Decoy Receptor 3 Inhibits Monosodium Urate-Induced NLRP3 Inflammasome Activation via Reduction of Reactive Oxygen Species Production and Lysosomal Rupture

Mouse M-CSF, mouse GM-CSF, human caspase-1, and mouse IL-1β, IL-6, CCL2, CXCL2, and CXCL1 ELISA kits were purchased from R&D Systems (Minneapolis, MN, USA). Uric acid and human IgG1 (hIgG) were obtained from Sigma-Aldrich (St. Louis, MO, USA). Anti-Ly6G Ab was purchased from BD Pharmingen (San Jose, CA, USA), anti-F4/80 was purchased from Serotec (Oxford, UK), anti-arginase 1 (#93668) was purchased from Cell Signaling Technology (Danvers, MA, USA), and anti-CD206 (AF2535) was purchased from R&D (Minneapolis, MN, USA). Silica (MIN-U-SIL-5; average particle diameter 1.7 μm) was obtained from US Silica Co. (Katy, TX, USA). Imject Alum was obtained from Thermo Scientific (Waltham, MA, USA).

DcR3.Fc and HBD.Fc fusion proteins were produced by baculovirus and the FreeStyle Expression system separately as we previously described (11, 18). Sf21 cells were infected by baculovirus containing DcR3.Fc expressing vector and the supernatant was collected at day 7. HBD.Fc fusion proteins were extracted from the supernatant of 293F cells 2 days after plasmid transfection. Both proteins were purified by protein A-Sepharose beads (Amersham Biosciences) and diluted with 0.1 M glycine buffer (pH 3.0). For all experiments, hIgG was used as a control for DcR3.Fc or HBD.Fc.

DcR3-transgenic (tg) mice with DcR3 expression in myeloid cells were generated as previously described (13). Experiments with mice were conducted in accordance with the regulation of the institute after receiving the approval from the Ethics Committee of the National Taiwan University College of Medicine (No. 20180091). The bone marrow of B6 mice were collected and cultured in 10 cm dishes. Each dish contained 5 × 10⁶ cells in 10 ml high glucose Dulbecco's Modified Eagle Medium (DMEM) supplemented with 10% fetal bovine serum (FBS), 2 mM L-glutamine, 3.7 g/l sodium bicarbonate (NaHCO₃), 100 U/ml penicillin, 100 μg/ml streptomycin, and 10 ng/ml recombinant mouse GM-CSF or M-CSF. Fresh medium with GM-CSF or M-CSF was added into each dish at day 3. BMDMs obtained after culturing for 6 days in mediums containing M-CSF or GM-CSF were referred to GM-Mϕ or M-Mϕ. In some experiments, bone marrow cells were cultured in complete DMEM using 10% conditional media of L929 cells to replace the GM-CSF and M-CSF. L929 medium has been demonstrated to promote the growth and differentiation of the BMDMs in vitro as the action of M-CSF (34). To understand the effect of DcR3, human IgG1, DcR3.Fc, or HBD.Fc (each at 1 or 3 μg/ml) was added in the medium at day 0 and day 3. THP-1 and U937 cells were cultured in RPMI 1640 medium containing 3 nM phorbol-12-myristate-13-acetate (PMA) with or without human IgG, DcR3.Fc, or HBD.Fc (1 or 3 μg/ml). After 24 h, cells were washed with phosphate-buffered saline (PBS) and used for experiments.
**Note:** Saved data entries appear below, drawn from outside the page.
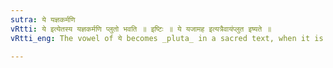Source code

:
 ```yaml
---
sutra: ये यज्ञकर्मणि
vRtti: ये इत्येतस्य यज्ञकर्मणि प्लुतो भवति ॥ इष्टिः ॥ ये यजामह इत्यत्रैवायंप्लुत इष्यते ॥
vRtti_eng: The vowel of ये becomes _pluta_ in a sacred text, when it is employed in a sacrificial work.

---
```

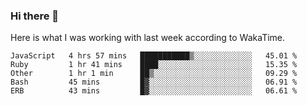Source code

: ### Hi there 👋

Here is what I was working with last week according to WakaTime. 
<!--START_SECTION:waka-->
```text
JavaScript   4 hrs 57 mins   ███████████▒░░░░░░░░░░░░░   45.01 % 
Ruby         1 hr 41 mins    ████░░░░░░░░░░░░░░░░░░░░░   15.35 % 
Other        1 hr 1 min      ██▒░░░░░░░░░░░░░░░░░░░░░░   09.29 % 
Bash         45 mins         █▓░░░░░░░░░░░░░░░░░░░░░░░   06.91 % 
ERB          43 mins         █▓░░░░░░░░░░░░░░░░░░░░░░░   06.61 % 
```
<!--END_SECTION:waka-->

<!--
**keithort/keithort** is a ✨ _special_ ✨ repository because its `README.md` (this file) appears on your GitHub profile.

Here are some ideas to get you started:

- 🔭 I’m currently working on ...
- 🌱 I’m currently learning ...
- 👯 I’m looking to collaborate on ...
- 🤔 I’m looking for help with ...
- 💬 Ask me about ...
- 📫 How to reach me: ...
- 😄 Pronouns: ...
- ⚡ Fun fact: ...
-->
MSU crystals were prepared by a modification protocol previously described (35). Uric acid was resolved in pre-warmed 30 mM sodium hydroxide solution. The solution was sterilized by passing through a 0.22 μm filter, and the dissolved uric acid was recrystallized by adjusting the pH value of the solution to 7.0 and cooling to room temperatures. The MSU crystal was washed with 75% ethanol and suspended in PBS for experiments.

GM-CSF-derived and M-CSF–derived BMDMs were collected and 1 × 10⁵ cells were seeded in each well of 96-well plates. These cells were primed with 100 ng/ml LPS. After 4 h, LPS-primed cells were treated with MSU, silica, alum (150 or 300 μg/ml), or ATP (3 mM). The supernatant was collected 1 h after the treatment with ATP and 4 or 6 h after the treatment with crystals. For THP-1- or U937-derived macrophages, cells were primed with LPS (100 ng/ml) for 4 h followed by the treatment with the MSU (150 or 300 μg/ml) for 4 h. The concentrations of IL-1β and active caspase-1 in the culture medium were determined by using ELISA kits in accordance with the instructions of the manufacturer.
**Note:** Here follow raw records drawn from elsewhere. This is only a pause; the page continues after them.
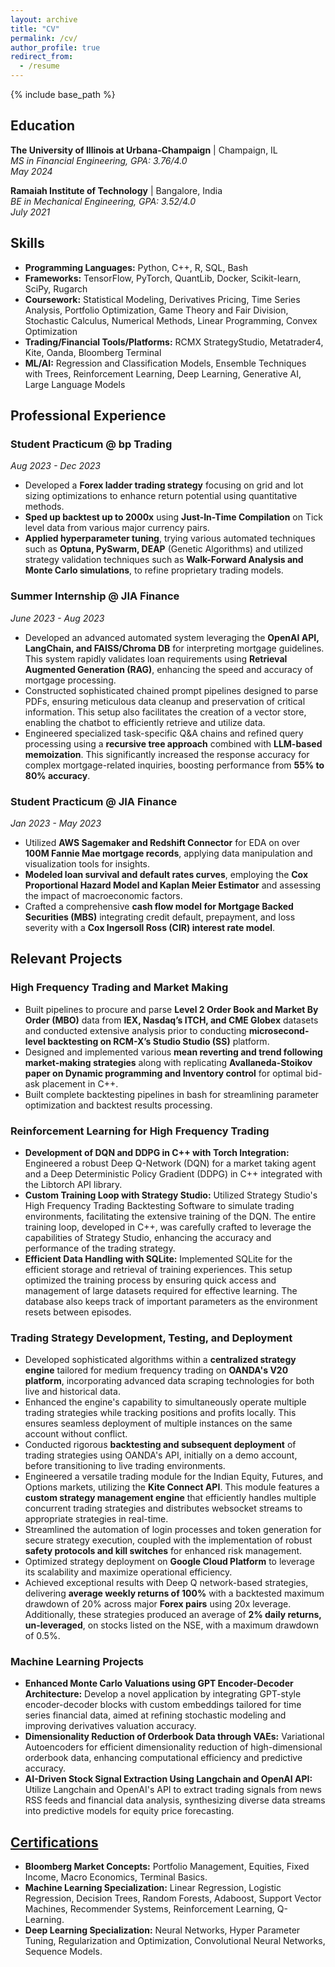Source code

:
 ```yaml
---
layout: archive
title: "CV"
permalink: /cv/
author_profile: true
redirect_from:
  - /resume
---
```


{% include base_path %}

## Education

**The University of Illinois at Urbana-Champaign** | Champaign, IL  
*MS in Financial Engineering, GPA: 3.76/4.0*  
*May 2024*

**Ramaiah Institute of Technology** | Bangalore, India  
*BE in Mechanical Engineering, GPA: 3.52/4.0*  
*July 2021*

## Skills

- **Programming Languages:** Python, C++, R, SQL, Bash
- **Frameworks:** TensorFlow, PyTorch, QuantLib, Docker, Scikit-learn, SciPy, Rugarch
- **Coursework:** Statistical Modeling, Derivatives Pricing, Time Series Analysis, Portfolio Optimization, Game Theory and Fair Division, Stochastic Calculus, Numerical Methods, Linear Programming, Convex Optimization
- **Trading/Financial Tools/Platforms:** RCMX StrategyStudio, Metatrader4, Kite, Oanda, Bloomberg Terminal
- **ML/AI:** Regression and Classification Models, Ensemble Techniques with Trees, Reinforcement Learning, Deep Learning, Generative AI, Large Language Models

## Professional Experience

### Student Practicum @ bp Trading

*Aug 2023 - Dec 2023*
- Developed a **Forex ladder trading strategy** focusing on grid and lot sizing optimizations to enhance return potential using quantitative methods.
- **Sped up backtest up to 2000x** using **Just-In-Time Compilation** on Tick level data from various major currency pairs.
- **Applied hyperparameter tuning**, trying various automated techniques such as **Optuna, PySwarm, DEAP** (Genetic Algorithms) and utilized strategy validation techniques such as **Walk-Forward Analysis and Monte Carlo simulations**, to refine proprietary trading models.

### Summer Internship @ JIA Finance

*June 2023 - Aug 2023*
- Developed an advanced automated system leveraging the **OpenAI API, LangChain, and FAISS/Chroma DB** for interpreting mortgage guidelines. This system rapidly validates loan requirements using **Retrieval Augmented Generation (RAG)**, enhancing the speed and accuracy of mortgage processing.
- Constructed sophisticated chained prompt pipelines designed to parse PDFs, ensuring meticulous data cleanup and preservation of critical information. This setup also facilitates the creation of a vector store, enabling the chatbot to efficiently retrieve and utilize data.
- Engineered specialized task-specific Q&A chains and refined query processing using a **recursive tree approach** combined with **LLM-based memoization**. This significantly increased the response accuracy for complex mortgage-related inquiries, boosting performance from **55% to 80% accuracy**.

### Student Practicum @ JIA Finance

*Jan 2023 - May 2023*
- Utilized **AWS Sagemaker and Redshift Connector** for EDA on over **100M Fannie Mae mortgage records**, applying data manipulation and visualization tools for insights.
- **Modeled loan survival and default rates curves**, employing the **Cox Proportional Hazard Model and Kaplan Meier Estimator** and assessing the impact of macroeconomic factors.
- Crafted a comprehensive **cash flow model for Mortgage Backed Securities (MBS)** integrating credit default, prepayment, and loss severity with a **Cox Ingersoll Ross (CIR) interest rate model**.


## Relevant Projects

### High Frequency Trading and Market Making

- Built pipelines to procure and parse **Level 2 Order Book and Market By Order (MBO)** data from **IEX, Nasdaq’s ITCH, and CME Globex** datasets and conducted extensive analysis prior to conducting **microsecond-level backtesting on RCM-X’s Studio Studio (SS)** platform.
- Designed and implemented various **mean reverting and trend following market-making strategies** along with replicating **Avallaneda-Stoikov paper on Dynamic programming and Inventory control** for optimal bid-ask placement in C++.
- Built complete backtesting pipelines in bash for streamlining parameter optimization and backtest results processing.

### Reinforcement Learning for High Frequency Trading

- **Development of DQN and DDPG in C++ with Torch Integration:** Engineered a robust Deep Q-Network (DQN) for a market taking agent and a Deep Deterministic Policy Gradient (DDPG) in C++ integrated with the Libtorch API library.
- **Custom Training Loop with Strategy Studio:** Utilized Strategy Studio's High Frequency Trading Backtesting Software to simulate trading environments, facilitating the extensive training of the DQN. The entire training loop, developed in C++, was carefully crafted to leverage the capabilities of Strategy Studio, enhancing the accuracy and performance of the trading strategy.
- **Efficient Data Handling with SQLite:** Implemented SQLite for the efficient storage and retrieval of training experiences. This setup optimized the training process by ensuring quick access and management of large datasets required for effective learning. The database also keeps track of important parameters as the environment resets between episodes.

### Trading Strategy Development, Testing, and Deployment

- Developed sophisticated algorithms within a **centralized strategy engine** tailored for medium frequency trading on **OANDA's V20 platform**, incorporating advanced data scraping technologies for both live and historical data.
- Enhanced the engine's capability to simultaneously operate multiple trading strategies while tracking positions and profits locally. This ensures seamless deployment of multiple instances on the same account without conflict.
- Conducted rigorous **backtesting and subsequent deployment** of trading strategies using OANDA's API, initially on a demo account, before transitioning to live trading environments.
- Engineered a versatile trading module for the Indian Equity, Futures, and Options markets, utilizing the **Kite Connect API**. This module features a **custom strategy management engine** that efficiently handles multiple concurrent trading strategies and distributes websocket streams to appropriate strategies in real-time.
- Streamlined the automation of login processes and token generation for secure strategy execution, coupled with the implementation of robust **safety protocols and kill switches** for enhanced risk management.
- Optimized strategy deployment on **Google Cloud Platform** to leverage its scalability and maximize operational efficiency.
- Achieved exceptional results with Deep Q network-based strategies, delivering **average weekly returns of 100%** with a backtested maximum drawdown of 20% across major **Forex pairs** using 20x leverage. Additionally, these strategies produced an average of **2% daily returns, un-leveraged**, on stocks listed on the NSE, with a maximum drawdown of 0.5%.

### Machine Learning Projects

- **Enhanced Monte Carlo Valuations using GPT Encoder-Decoder Architecture:** Develop a novel application by integrating GPT-style encoder-decoder blocks with custom embeddings tailored for time series financial data, aimed at refining stochastic modeling and improving derivatives valuation accuracy.
- **Dimensionality Reduction of Orderbook Data through VAEs:** Variational Autoencoders for efficient dimensionality reduction of high-dimensional orderbook data, enhancing computational efficiency and predictive accuracy.
- **AI-Driven Stock Signal Extraction Using Langchain and OpenAI API:** Utilize Langchain and OpenAI's API to extract trading signals from news RSS feeds and financial data analysis, synthesizing diverse data streams into predictive models for equity price forecasting.


## [Certifications](https://www.linkedin.com/in/samanvay-malapally-sudhakara-148836212/details/certifications/)

- **Bloomberg Market Concepts:** Portfolio Management, Equities, Fixed Income, Macro Economics, Terminal Basics.
- **Machine Learning Specialization:** Linear Regression, Logistic Regression, Decision Trees, Random Forests, Adaboost, Support Vector Machines, Recommender Systems, Reinforcement Learning, Q-Learning.
- **Deep Learning Specialization:** Neural Networks, Hyper Parameter Tuning, Regularization and Optimization, Convolutional Neural Networks, Sequence Models.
Phagocytosis of the MSU crystals was measured by flow cytometry. 1 × 10⁶ GM-Mϕ or M-Mϕ was seeded in 12-well plates and then was incubated with 300 μg/ml MSU crystals. Cells were washed extensively three times with cold PBS and harvested at 15 and 60 min after the treatment with MSU. The percentage of cells that phagocytized MSU crystals (300 μg/ml) was calculated from elevating side-scatter populations among MSU-treated cells compared to non-treated cells.

For evaluation of lysosomal rupture, 5 × 10⁵ M-Mϕ and GM-Mϕ were incubated for 15 min with acridine orange (AO, 1 μg/ml). Then, cells were washed with PBS and treated with the MSU (300 μg/ml) for 2 h. Cells were harvested and the fluorescence of AO in low pH organelle was measured by the R-PE (Phycoerythrin) channel. We also used LysoTracker Red DND-99 (5 μM) to measure lysosomal mass in L929-Mϕ as previously described (36). For evaluation of mitochondrial ROS, M-Mϕ, GM-Mϕ L929-Mϕ and THP-1 cells were incubated with MitoSOX Red (5 μM). Fluorescence signals were detected using flow cytometry (FACS Calibur system Franklin Lakes, NJ, USA).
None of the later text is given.